Independent Contractors: Does Your Worker Pass the Test?

Independent Contractors

New and growing businesses often face the dilemma of whether to hire employees or engage independent contractors. A business may have the need for a specific task to be performed by an individual with a unique skill set, or the business could generally be increasing its workforce. Regardless of the reason, it is critically important to properly classify employees and contractors to ensure compliance with the law and avoid serious legal problems down the road.

Why does the classification matter?

Both state and federal employment laws address a wide variety of issues such as minimum wage, overtime pay, workday hours, break times, worker’s compensation benefits, unemployment insurance coverage, family medical leave, and the obligation to pay taxes. Most of these laws are designed to protect the rights of employees. Independent contractors are often not afforded these legal protections.

Proper classification matters because the government wants to both collect tax revenue and ensure that the nation’s workers are covered by laws designed to protect them. The failure to properly classify a worker may lead to the devasting consequences discussed a little further below.

Written agreements are not determinative

A common misconception is that a simple independent contractor agreement, stating that the individual (or separate company) is in fact an independent contractor, suffices to make a classification. However, written agreements are not always determinative of a proper classification.

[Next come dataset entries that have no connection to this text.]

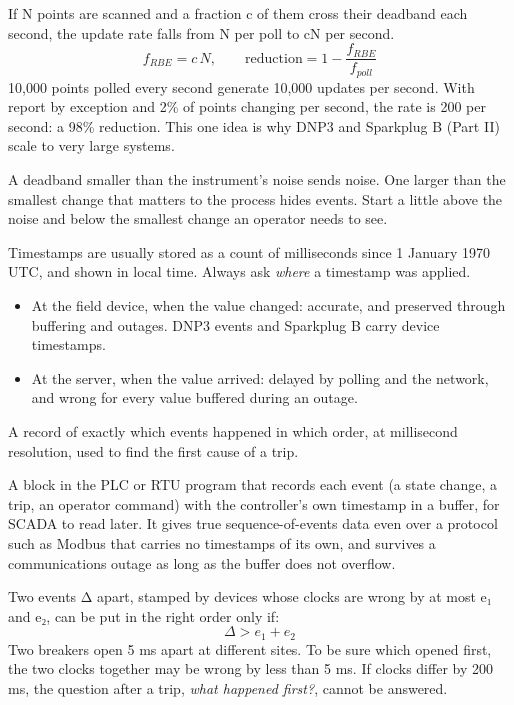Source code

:  If N points are scanned and a fraction c of them cross their deadband each second, the update rate falls from N per poll to cN per second.
\[ f_{RBE} = c\,N, \qquad \text{reduction} = 1 - \frac{f_{RBE}}{f_{poll}} \]
 10,000 points polled every second generate 10,000 updates per second. With report by exception and 2\% of points changing per second, the rate is 200 per second: a 98\% reduction. This one idea is why DNP3 and Sparkplug B (Part II) scale to very large systems.

 A deadband smaller than the instrument's noise sends noise. One larger than the smallest change that matters to the process hides events. Start a little above the noise and below the smallest change an operator needs to see.

Timestamps are usually stored as a count of milliseconds since 1 January 1970 UTC, and shown in local time. Always ask \emph{where} a timestamp was applied.
\begin{itemize}
\item At the field device, when the value changed: accurate, and preserved through buffering and outages. DNP3 events and Sparkplug B carry device timestamps.
\item At the server, when the value arrived: delayed by polling and the network, and wrong for every value buffered during an outage.
\end{itemize}
 A record of exactly which events happened in which order, at millisecond resolution, used to find the first cause of a trip.

 A block in the PLC or RTU program that records each event (a state change, a trip, an operator command) with the controller's own timestamp in a buffer, for SCADA to read later. It gives true sequence-of-events data even over a protocol such as Modbus that carries no timestamps of its own, and survives a communications outage as long as the buffer does not overflow.

 Two events Δ apart, stamped by devices whose clocks are wrong by at most e₁ and e₂, can be put in the right order only if:
\[ \Delta > e_1 + e_2 \]
Two breakers open 5 ms apart at different sites. To be sure which opened first, the two clocks together may be wrong by less than 5 ms. If clocks differ by 200 ms, the question after a trip, \emph{what happened first?}, cannot be answered.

Even with an independent contractor agreement in place, the worker may be classified as an employee and not a contractor.

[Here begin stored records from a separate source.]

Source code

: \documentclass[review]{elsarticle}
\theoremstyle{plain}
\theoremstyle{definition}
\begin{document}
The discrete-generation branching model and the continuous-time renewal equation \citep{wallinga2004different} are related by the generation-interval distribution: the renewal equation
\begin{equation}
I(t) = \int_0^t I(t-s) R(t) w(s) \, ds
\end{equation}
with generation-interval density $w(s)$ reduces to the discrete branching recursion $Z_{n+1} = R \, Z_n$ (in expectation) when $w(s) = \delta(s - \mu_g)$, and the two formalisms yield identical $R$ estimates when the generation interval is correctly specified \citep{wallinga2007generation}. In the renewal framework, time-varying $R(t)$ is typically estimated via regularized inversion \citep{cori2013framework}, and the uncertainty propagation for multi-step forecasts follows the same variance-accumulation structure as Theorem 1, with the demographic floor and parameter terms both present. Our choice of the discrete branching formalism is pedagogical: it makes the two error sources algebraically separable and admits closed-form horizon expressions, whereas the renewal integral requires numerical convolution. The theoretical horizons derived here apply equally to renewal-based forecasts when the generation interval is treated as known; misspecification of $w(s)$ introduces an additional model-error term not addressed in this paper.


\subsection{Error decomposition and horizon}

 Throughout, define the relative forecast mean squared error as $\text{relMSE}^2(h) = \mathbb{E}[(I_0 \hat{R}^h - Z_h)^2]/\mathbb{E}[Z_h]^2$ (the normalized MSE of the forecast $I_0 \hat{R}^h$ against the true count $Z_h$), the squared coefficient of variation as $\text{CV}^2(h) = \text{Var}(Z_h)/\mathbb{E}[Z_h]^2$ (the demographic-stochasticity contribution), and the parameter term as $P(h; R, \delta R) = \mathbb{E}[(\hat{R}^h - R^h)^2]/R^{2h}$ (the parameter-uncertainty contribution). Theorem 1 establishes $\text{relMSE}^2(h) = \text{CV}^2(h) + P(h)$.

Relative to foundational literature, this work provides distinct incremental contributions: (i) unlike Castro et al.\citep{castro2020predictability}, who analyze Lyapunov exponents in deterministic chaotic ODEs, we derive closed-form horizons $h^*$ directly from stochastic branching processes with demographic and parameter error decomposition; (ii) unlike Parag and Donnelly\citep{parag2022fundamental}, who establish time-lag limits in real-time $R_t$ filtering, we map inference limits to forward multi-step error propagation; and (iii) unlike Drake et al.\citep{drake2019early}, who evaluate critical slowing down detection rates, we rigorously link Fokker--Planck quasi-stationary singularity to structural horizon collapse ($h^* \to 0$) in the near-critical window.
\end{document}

The law looks more to the realities of the relationship than what the parties may put in writing. If in reality, the worker’s relationship with the business is one of employment, the worker will be classified as an employee regardless of what any private agreement may otherwise state.

In Arizona, there are also specific statutes designed to help businesses properly memorialize a worker’s relationship with a business. These statutes may provided added protection for Arizona companies.

Employee or Contractor?

There is no single rule or test to determine whether a worker is an employee or an independent contractor. Instead, different federal and state agencies apply different rules and tests in making this determination. It’s thus wholly possible for different agencies to arrive at different conclusions relative to the same worker.

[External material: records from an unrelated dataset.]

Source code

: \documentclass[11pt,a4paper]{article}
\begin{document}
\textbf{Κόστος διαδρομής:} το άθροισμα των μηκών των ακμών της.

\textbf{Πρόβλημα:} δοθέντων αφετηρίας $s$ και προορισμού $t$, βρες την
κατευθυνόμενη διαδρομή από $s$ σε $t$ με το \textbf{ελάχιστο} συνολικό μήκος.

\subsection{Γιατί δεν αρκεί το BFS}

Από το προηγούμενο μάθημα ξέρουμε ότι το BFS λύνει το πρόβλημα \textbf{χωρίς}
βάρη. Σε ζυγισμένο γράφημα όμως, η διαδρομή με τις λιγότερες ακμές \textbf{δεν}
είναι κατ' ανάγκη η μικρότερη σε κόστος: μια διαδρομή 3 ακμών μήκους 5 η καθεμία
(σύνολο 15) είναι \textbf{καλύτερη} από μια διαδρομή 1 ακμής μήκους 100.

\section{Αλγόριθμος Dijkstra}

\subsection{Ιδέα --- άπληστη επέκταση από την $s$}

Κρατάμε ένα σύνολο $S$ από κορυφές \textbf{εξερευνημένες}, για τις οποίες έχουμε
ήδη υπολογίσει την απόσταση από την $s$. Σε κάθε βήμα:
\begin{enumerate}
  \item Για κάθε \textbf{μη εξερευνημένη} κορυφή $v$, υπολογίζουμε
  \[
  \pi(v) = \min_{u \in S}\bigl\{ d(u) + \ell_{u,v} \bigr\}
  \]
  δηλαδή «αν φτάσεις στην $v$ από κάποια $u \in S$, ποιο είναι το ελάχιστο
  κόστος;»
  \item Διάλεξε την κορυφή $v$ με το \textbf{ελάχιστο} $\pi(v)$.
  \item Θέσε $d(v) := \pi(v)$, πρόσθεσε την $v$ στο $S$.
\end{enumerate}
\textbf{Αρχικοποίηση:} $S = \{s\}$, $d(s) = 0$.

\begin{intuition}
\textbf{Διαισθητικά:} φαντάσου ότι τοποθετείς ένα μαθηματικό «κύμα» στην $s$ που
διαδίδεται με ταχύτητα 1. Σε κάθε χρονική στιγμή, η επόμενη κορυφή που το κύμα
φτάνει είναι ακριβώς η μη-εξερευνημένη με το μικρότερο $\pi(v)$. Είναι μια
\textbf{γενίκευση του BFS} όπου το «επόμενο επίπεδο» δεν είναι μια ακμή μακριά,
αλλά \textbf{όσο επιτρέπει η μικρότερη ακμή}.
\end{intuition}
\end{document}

Some business owners may think that if a worker has independence concerning the hours and location of the work, the worker may be safely classified as a contractor. This is a vast oversimplification, and one that may result in significant adverse consequences to the business.

Most agencies apply varying versions of balancing tests when classifying workers. The tests generally consider factors such as:

  • The level to which the worker’s function is integral to the business’ primary function.
  • The degree of control that the business has over the worker.
  • The level of skill or specialized education needed to perform the services.
  • The permanency of the relationship between the company and the worker.
  • Whether the worker is expected and permitted to perform services for other businesses.
  • Whether the business is providing the worker with a regular salary or any minimum, regular payment.
  • Whether the worker is economically dependent upon the business.
  • Whether the worker is responsible for all expenses incurred by the worker in performing the services.
  • Whether the worker is insured under the business’ health insurance coverage or workers’ compensation insurance coverage.
  • Because there is no single test used by all agencies, determining how to properly classify a worker can be exceedingly complex.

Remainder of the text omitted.